─── Records for the task

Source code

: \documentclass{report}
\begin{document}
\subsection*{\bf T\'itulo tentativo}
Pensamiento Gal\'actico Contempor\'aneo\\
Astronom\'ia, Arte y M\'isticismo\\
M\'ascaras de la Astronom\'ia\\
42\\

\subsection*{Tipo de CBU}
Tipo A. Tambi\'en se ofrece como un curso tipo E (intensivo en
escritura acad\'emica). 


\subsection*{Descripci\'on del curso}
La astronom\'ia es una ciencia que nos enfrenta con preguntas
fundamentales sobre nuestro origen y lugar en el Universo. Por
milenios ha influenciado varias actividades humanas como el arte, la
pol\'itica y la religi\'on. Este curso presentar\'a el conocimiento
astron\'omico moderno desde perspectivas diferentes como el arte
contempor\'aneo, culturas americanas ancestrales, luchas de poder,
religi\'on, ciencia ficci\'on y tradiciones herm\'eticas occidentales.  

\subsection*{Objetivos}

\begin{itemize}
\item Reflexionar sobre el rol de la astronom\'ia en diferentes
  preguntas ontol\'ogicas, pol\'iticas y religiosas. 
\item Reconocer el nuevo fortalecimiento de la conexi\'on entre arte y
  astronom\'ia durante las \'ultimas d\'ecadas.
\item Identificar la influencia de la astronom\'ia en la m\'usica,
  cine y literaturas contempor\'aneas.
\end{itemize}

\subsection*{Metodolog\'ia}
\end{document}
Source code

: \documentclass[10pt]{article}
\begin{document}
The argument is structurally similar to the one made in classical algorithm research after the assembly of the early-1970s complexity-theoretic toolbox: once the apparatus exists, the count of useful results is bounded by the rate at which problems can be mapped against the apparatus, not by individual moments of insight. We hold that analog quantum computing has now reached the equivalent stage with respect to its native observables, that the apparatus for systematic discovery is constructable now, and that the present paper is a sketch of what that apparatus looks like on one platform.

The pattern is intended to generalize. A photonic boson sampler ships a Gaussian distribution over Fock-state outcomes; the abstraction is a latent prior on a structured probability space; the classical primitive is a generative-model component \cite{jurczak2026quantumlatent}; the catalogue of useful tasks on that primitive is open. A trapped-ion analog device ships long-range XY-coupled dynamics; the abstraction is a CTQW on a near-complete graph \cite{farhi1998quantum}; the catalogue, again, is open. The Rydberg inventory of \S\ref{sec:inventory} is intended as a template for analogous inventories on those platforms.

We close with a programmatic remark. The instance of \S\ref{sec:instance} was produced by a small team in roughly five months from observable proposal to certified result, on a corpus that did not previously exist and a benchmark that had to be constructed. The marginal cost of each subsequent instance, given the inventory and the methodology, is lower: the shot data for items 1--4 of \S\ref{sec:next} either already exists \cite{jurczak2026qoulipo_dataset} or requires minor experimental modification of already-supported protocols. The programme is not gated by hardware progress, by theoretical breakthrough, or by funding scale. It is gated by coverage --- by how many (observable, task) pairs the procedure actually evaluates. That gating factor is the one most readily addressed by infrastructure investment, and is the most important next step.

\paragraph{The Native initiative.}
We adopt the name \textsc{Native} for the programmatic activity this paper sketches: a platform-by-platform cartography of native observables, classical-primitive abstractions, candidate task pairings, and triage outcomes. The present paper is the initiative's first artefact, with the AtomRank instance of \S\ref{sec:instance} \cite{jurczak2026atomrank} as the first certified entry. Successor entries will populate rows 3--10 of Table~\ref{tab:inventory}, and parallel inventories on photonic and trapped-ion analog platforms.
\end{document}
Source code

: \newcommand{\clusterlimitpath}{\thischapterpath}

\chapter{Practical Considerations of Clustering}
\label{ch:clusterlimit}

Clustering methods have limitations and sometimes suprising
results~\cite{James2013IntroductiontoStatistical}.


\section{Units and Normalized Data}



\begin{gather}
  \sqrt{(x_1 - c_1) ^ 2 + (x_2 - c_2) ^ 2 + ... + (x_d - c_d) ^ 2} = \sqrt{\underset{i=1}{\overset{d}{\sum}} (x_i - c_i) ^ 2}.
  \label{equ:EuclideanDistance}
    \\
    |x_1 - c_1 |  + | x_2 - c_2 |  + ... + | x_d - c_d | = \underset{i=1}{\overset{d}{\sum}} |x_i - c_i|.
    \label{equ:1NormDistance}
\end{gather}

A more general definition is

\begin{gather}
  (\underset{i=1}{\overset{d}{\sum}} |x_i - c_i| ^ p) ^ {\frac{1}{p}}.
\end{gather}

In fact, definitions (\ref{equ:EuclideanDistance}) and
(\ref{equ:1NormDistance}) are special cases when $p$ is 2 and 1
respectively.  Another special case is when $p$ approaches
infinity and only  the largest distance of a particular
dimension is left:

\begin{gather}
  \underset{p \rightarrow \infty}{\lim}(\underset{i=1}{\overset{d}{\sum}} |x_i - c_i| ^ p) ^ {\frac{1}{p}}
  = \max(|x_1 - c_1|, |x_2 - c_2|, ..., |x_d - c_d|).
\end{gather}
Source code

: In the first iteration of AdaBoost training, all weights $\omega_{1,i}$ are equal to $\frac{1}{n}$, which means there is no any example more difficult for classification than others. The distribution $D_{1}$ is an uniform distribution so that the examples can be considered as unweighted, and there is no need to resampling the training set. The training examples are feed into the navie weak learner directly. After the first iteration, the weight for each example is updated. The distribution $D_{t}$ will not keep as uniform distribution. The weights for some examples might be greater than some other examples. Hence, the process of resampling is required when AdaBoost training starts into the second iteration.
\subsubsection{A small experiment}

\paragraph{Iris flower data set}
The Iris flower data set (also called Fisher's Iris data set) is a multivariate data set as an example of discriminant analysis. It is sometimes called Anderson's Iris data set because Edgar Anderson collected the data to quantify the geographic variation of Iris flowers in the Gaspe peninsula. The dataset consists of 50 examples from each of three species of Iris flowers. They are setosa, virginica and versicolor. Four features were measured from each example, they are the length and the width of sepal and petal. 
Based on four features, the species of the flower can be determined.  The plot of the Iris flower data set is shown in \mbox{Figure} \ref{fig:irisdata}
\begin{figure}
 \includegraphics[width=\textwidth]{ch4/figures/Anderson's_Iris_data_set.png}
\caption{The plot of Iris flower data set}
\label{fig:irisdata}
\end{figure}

──────

Task to carry out: Please transcribe the data exactly from its first line. End with the line that contains "preguntas ontol\'ogicas, pol\'iticas".

Answer area:
Source code

: \documentclass{report}
\begin{document}
\subsection*{\bf T\'itulo tentativo}
Pensamiento Gal\'actico Contempor\'aneo\\
Astronom\'ia, Arte y M\'isticismo\\
M\'ascaras de la Astronom\'ia\\
42\\

\subsection*{Tipo de CBU}
Tipo A. Tambi\'en se ofrece como un curso tipo E (intensivo en
escritura acad\'emica). 


\subsection*{Descripci\'on del curso}
La astronom\'ia es una ciencia que nos enfrenta con preguntas
fundamentales sobre nuestro origen y lugar en el Universo. Por
milenios ha influenciado varias actividades humanas como el arte, la
pol\'itica y la religi\'on. Este curso presentar\'a el conocimiento
astron\'omico moderno desde perspectivas diferentes como el arte
contempor\'aneo, culturas americanas ancestrales, luchas de poder,
religi\'on, ciencia ficci\'on y tradiciones herm\'eticas occidentales.  

\subsection*{Objetivos}

\begin{itemize}
\item Reflexionar sobre el rol de la astronom\'ia en diferentes
  preguntas ontol\'ogicas, pol\'iticas y religiosas. 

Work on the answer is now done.